Monday, March 13, 2006

How to scoop and be scooped

Earlier this month Milwaukee blogger Jim McAdams, was called by New York Times reporter Michael Barbaro who was "pretty irate."

"Do you get your jollies out of this?" McAdams recalls Barbaro asking.

What McAdams did was to scoop Barbaro on his story about how Wal-Mart was sending tips and information to sympathetic bloggers as a way of getting its message out. Barbaro, who maintains he was not irate, says he was "disappointed" that McAdams and other bloggers would "post what it is I was reporting on" after he sent them e-mails seeking comment -- with a request that the e-mails not be publicized. The online chatter enabled the Wall Street Journal to publish a short piece the same day as the Times.

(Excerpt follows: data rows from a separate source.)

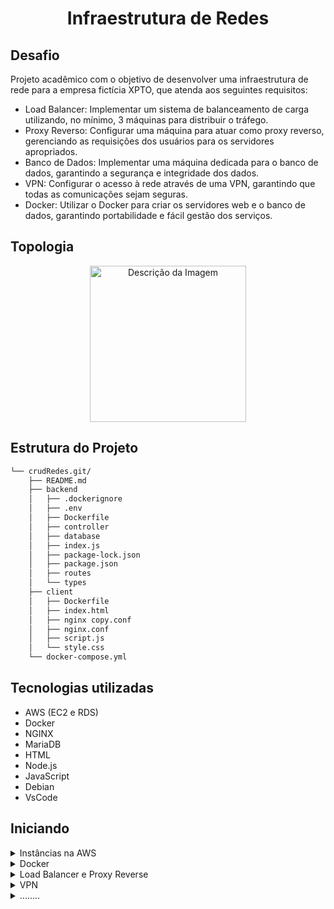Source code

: <h1 align="center">Infraestrutura de Redes</h1>

## Desafio

Projeto acadêmico com o objetivo de desenvolver uma infraestrutura de rede para a empresa fictícia XPTO, que atenda aos seguintes requisitos:

- Load Balancer: Implementar um sistema de balanceamento de carga utilizando, no mínimo, 3 máquinas para distribuir o tráfego.
- Proxy Reverso: Configurar uma máquina para atuar como proxy reverso, gerenciando as requisições dos usuários para os servidores apropriados.
- Banco de Dados: Implementar uma máquina dedicada para o banco de dados, garantindo a segurança e integridade dos dados.
- VPN: Configurar o acesso à rede através de uma VPN, garantindo que todas as comunicações sejam seguras.
- Docker: Utilizar o Docker para criar os servidores web e o banco de dados, garantindo portabilidade e fácil gestão dos serviços.

## Topologia

<p align="center">
    <img src="./Arquivos/foto-juliano.png" alt="Descrição da Imagem" width="250"/>
</p>

## Estrutura do Projeto

```sh
└── crudRedes.git/
    ├── README.md
    ├── backend
    │   ├── .dockerignore
    │   ├── .env
    │   ├── Dockerfile
    │   ├── controller
    │   ├── database
    │   ├── index.js
    │   ├── package-lock.json
    │   ├── package.json
    │   ├── routes
    │   └── types
    ├── client
    │   ├── Dockerfile
    │   ├── index.html
    │   ├── nginx copy.conf
    │   ├── nginx.conf
    │   ├── script.js
    │   └── style.css
    └── docker-compose.yml
```


## Tecnologias utilizadas

- AWS (EC2 e RDS)
- Docker 
- NGINX 
- MariaDB
- HTML
- Node.js
- JavaScript 
- Debian
- VsCode

## Iniciando 

<details>
<summary>Instâncias na AWS</summary>
</br>
</details>


<details>
<summary>Docker</summary>
</br>

## Colocar o projeto em uma instância EC2

- Criar três instâncias EC2 com as seguintes configurações.

```sh
Sistema Operacional - Debian (64 bits)
Tipo de instância - t2.micro
Grupo de segurança - Libere as portas 443 (HTTPS), 80 (HTTP), 22(SSH), 3306 (MySQL), 3000 e 8800
```
- Conecte-se a instância da forma que preferir.
- Dentro de cada máquina executar os comandos a seguir para usar o docker (Após esses comandos reinicie a máquina).

``` sh
sudo apt update
sudo apt upgrade
sudo apt install docker.io -y
sudo apt install docker-compose -y
sudo apt install nginx -y
sudo apt install node.js -y
sudo apt install mariadb-server
sudo usermod -aG docker $USER (Para usar o docker sem sudo)
sudo apt update
```

- Crie uma pasta chamada crudRedes e copie o projeto do github que será utilizado

``` sh
git clone https://github.com/julianopradoo/crudRedes
```

- Vá para o diretório ~/crudRedes/client e crie um arquivo chamado Dockerfile para buildar nosso frontend com as configurações abaixo.

``` sh
FROM nginx:stable-alpine

# Copiar os arquivos de configuração do Nginx
COPY nginx.conf /etc/nginx/nginx.conf

# Copiar os arquivos estáticos da aplicação para o diretório de serviço do Nginx
COPY ./index.html /usr/share/nginx/html
COPY ./script.js /usr/share/nginx/html
COPY ./style.css /usr/share/nginx/html

# Expondo a porta padrão do Nginx
EXPOSE 80
```

- Vá para o diretório ~/crudRedes/backend e crie um arquivo chamado Dockerfile para buildar nosso backend com as configurações abaixo.

``` sh
# Use a versão leve do Node.js baseada em Alpine
FROM node:18-alpine

# Defina o diretório de trabalho dentro do container
WORKDIR /usr/src/app

# Copie apenas os arquivos necessários para instalar as dependências
COPY package*.json ./

# Instale as dependências com otimizações
RUN npm install --production

# Copie o restante dos arquivos do projeto para o container
COPY . .

# Exponha a porta 3000 para o servidor Node.js
EXPOSE 3000

# Comando para iniciar o servidor Node.js
CMD ["node", "index.js"]
```

- Dentro de crudRedes, na raiz do peojeto, crie um arquivo chamado compose.yaml com as configurações abaixo. Esse arquivo será responsável pela criação do nosso container com os serviços desejados.

``` sh
version: '3.8'

services:
  backend:
    build:
      context: ./backend
      dockerfile: Dockerfile  
    container_name: backend
    environment:
      - DB_HOST=mariadb
      - DB_USER=root
      - DB_PASSWORD=fatec
      - DB_NAME=crud
    ports:
      - "3000:3000"
    depends_on:
      - mariadb
    networks:
      - crudnet
    restart: unless-stopped 

  mariadb:
    image: mariadb:latest
    container_name: mariadb
    environment:
      MYSQL_ROOT_PASSWORD: fatec
      MYSQL_DATABASE: crud
      MYSQL_USER: root  
      MYSQL_PASSWORD: fatec
    ports:
      - "3306:3306"
    networks:
      - crudnet
    volumes:
      - mariadb_data:/var/lib/mysql
    healthcheck:
      test: ["CMD", "mysqladmin", "ping", "-h", "localhost", "-u", "root", "-p${MYSQL_ROOT_PASSWORD}"]
      interval: 30s
      retries: 3
      start_period: 10s
      timeout: 10s
    restart: unless-stopped

  frontend:
    build:
      context: ./client
      dockerfile: Dockerfile  # Especifica explicitamente o Dockerfile para evitar confusão
    container_name: frontend
    ports:
      - "80:80"
    networks:
      - crudnet
    depends_on:
      - backend
    restart: unless-stopped  # Política de reinício para garantir alta disponibilidade

networks:
  crudnet:
    driver: bridge  # Mantém a rede de containers isolada

volumes:
  mariadb_data:
    driver: local  # Volume persistente para o banco de dados MariaDB
```
- Crie um arquivo .env em ~/crudRedes/backend com as seguintes configurações abaixo:

``` sh
DB_HOST=http://18.215.2.145/
DB_USER=root
DB_PASSWORD=fatec
DB_NAME=crud
DB_PORT=3306

DBCREATE=true # VARIAVEL QUE HABILITA CRIAÇÃO BANCO CONDICIONAL
LOG=true # VARIAVEL PARA EXIBIÇÃO LOGS
```

- Após essas configurações, execute o comando abaixo para construir e rodar nosso container.

``` sh
docker-compose up --build -d
```
- Após esses passos nossa aplicação estará funcionando no endereço http://18.215.2.145/

 
</details>

<details>
<summary>Load Balancer e Proxy Reverse</summary>
</br>

## Criar e configurar a instância EC2 que irá fazer o proxy reverso e o load balance com NGINX

- Crie uma instância EC2 com as seguintes configurações:

``` sh
Sistema Operacional - Debian (64 bits)
Tipo de instância - t2.micro
Grupo de segurança - Libere as portas 443 (HTTPS), 80 (HTTP), 22(SSH) e 1194 (UDP)
Armazenamento - 1x 30 GiB gp3
```
- Conecte-se a instância da forma que preferir.
- Dentro da máquina executar os comandos a seguir para configurar o Nginx.

``` sh
sudo apt update
sudo apt install nginx -y
sudo apt upgrade
```

- Edite o arquivo de configuração do NGINX:
``` sh
sudo nano /etc/nginx/sites-available/default
```
- Configure o proxy reverso para direcionar o tráfego para os containers no EC2_SERVER
```sh
upstream backend_servers {
    server 18.215.2.145:8001;
    server 18.215.2.145:8002;
    server 18.215.2.145:8003;
}

server {
    listen 80;

    location / {
        proxy_pass http://backend_servers;
        proxy_set_header Host $host;
        proxy_set_header X-Real-IP $remote_addr;
        proxy_set_header X-Forwarded-For $proxy_add_x_forwarded_for;
        proxy_set_header X-Forwarded-Proto $scheme;
    }
}

```

- Dentro da pasta /crudRedes/client crie um arquivo chamado nginx.conf para setar as configurações 
``` sh
events {}

http {
    include       /etc/nginx/mime.types;
    default_type  application/octet-stream;
    access_log /var/log/nginx/access.log;
    error_log /var/log/nginx/error.log;

    # Frontend - Porta 80
    server {
        listen 80;
        server_name 18.215.2.145;

        root /usr/share/nginx/html;

        # Configuração para arquivos estáticos do frontend
        location / {
            try_files $uri /index.html;

            # Configuração de CORS (geral)
            add_header 'Access-Control-Allow-Origin' '*';
            add_header 'Access-Control-Allow-Methods' 'GET, POST, OPTIONS, PUT, DELETE';
            add_header 'Access-Control-Allow-Headers' 'Content-Type, Authorization, X-Requested-With';
            add_header 'Access-Control-Allow-Credentials' 'true';

            # Lidar com requisições OPTIONS (preflight)
            if ($request_method = 'OPTIONS') {
                add_header 'Access-Control-Allow-Origin' '*';
                add_header 'Access-Control-Allow-Methods' 'GET, POST, OPTIONS, PUT, DELETE';
                add_header 'Access-Control-Allow-Headers' 'Content-Type, Authorization, X-Requested-With';
                add_header 'Access-Control-Max-Age' 3600;
                return 204;
            }
        }

        # Cabeçalhos para arquivos de manifesto, HTML, JSON, etc. (sem cache)
        location ~* \.(?:manifest|appcache|html?|xml|json)$ {
            expires -1;
            access_log off;
        }

        # Cabeçalhos para arquivos estáticos com cache
        location ~* \.(?:css|js|woff2?|eot|ttf|otf|svg|png|jpg|jpeg|gif|ico)$ {
            expires 6M;
            access_log off;
        }

        error_page 404 /index.html;
    }

    # Backend - Porta 3000
    server {
        listen 3000;
        server_name localhost;

        # Configuração para redirecionar requisições ao backend
        location /cadastro/ {
            proxy_pass http://18.215.2.145:3000/cadastro/;
            proxy_http_version 1.1;
            proxy_set_header Upgrade $http_upgrade;
            proxy_set_header Connection "upgrade";
            proxy_set_header Host $host;

            # Configuração de CORS para o backend
            add_header 'Access-Control-Allow-Origin' '*'; # Ou substitua pelo domínio do frontend, se necessário
            add_header 'Access-Control-Allow-Methods' 'GET, POST, OPTIONS, PUT, DELETE';
            add_header 'Access-Control-Allow-Headers' 'Content-Type, Authorization, X-Requested-With';
            add_header 'Access-Control-Allow-Credentials' 'true';

            # Lidar com requisições OPTIONS (preflight)
            if ($request_method = 'OPTIONS') {
                add_header 'Access-Control-Allow-Origin' '*';
                add_header 'Access-Control-Allow-Methods' 'GET, POST, OPTIONS, PUT, DELETE';
                add_header 'Access-Control-Allow-Headers' 'Content-Type, Authorization, X-Requested-With';
                add_header 'Access-Control-Max-Age' 3600;
                return 204;
            }
        }
    }
}
```
- Reinicie o nginx para aplicar as configurações
``` sh
sudo systemctl restart nginx
```

</details>


<details>
<summary>VPN</summary>
</br>
</details>


<details>
<summary>........</summary>
</br>
</details>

McAdams, who teaches political science at Marquette University, says he had no obligation to keep confidential the fact that a reporter had sent him an e-mail. "You're talking about a bunch of conservative, pro-business bloggers who are sympathetic to Wal-Mart," he says. "This isn't really news. Wal-Mart is simply doing with bloggers what flacks have been doing with broadcast and print media for decades." In his posting, McAdams listed all the e-mails he had gotten from Wal-Mart's PR firm, Edelman, saying he used some and ignored others.

Newspapers have to build relationships too. Some of those relationships will be via print, Some will be in Google News, in another guise it may use other outlets of the many I identify here and monetisation of news will have different shape in the future – but it will be part of a conversation.


Picture: "Scoop" From Joe Giorgianni's collection.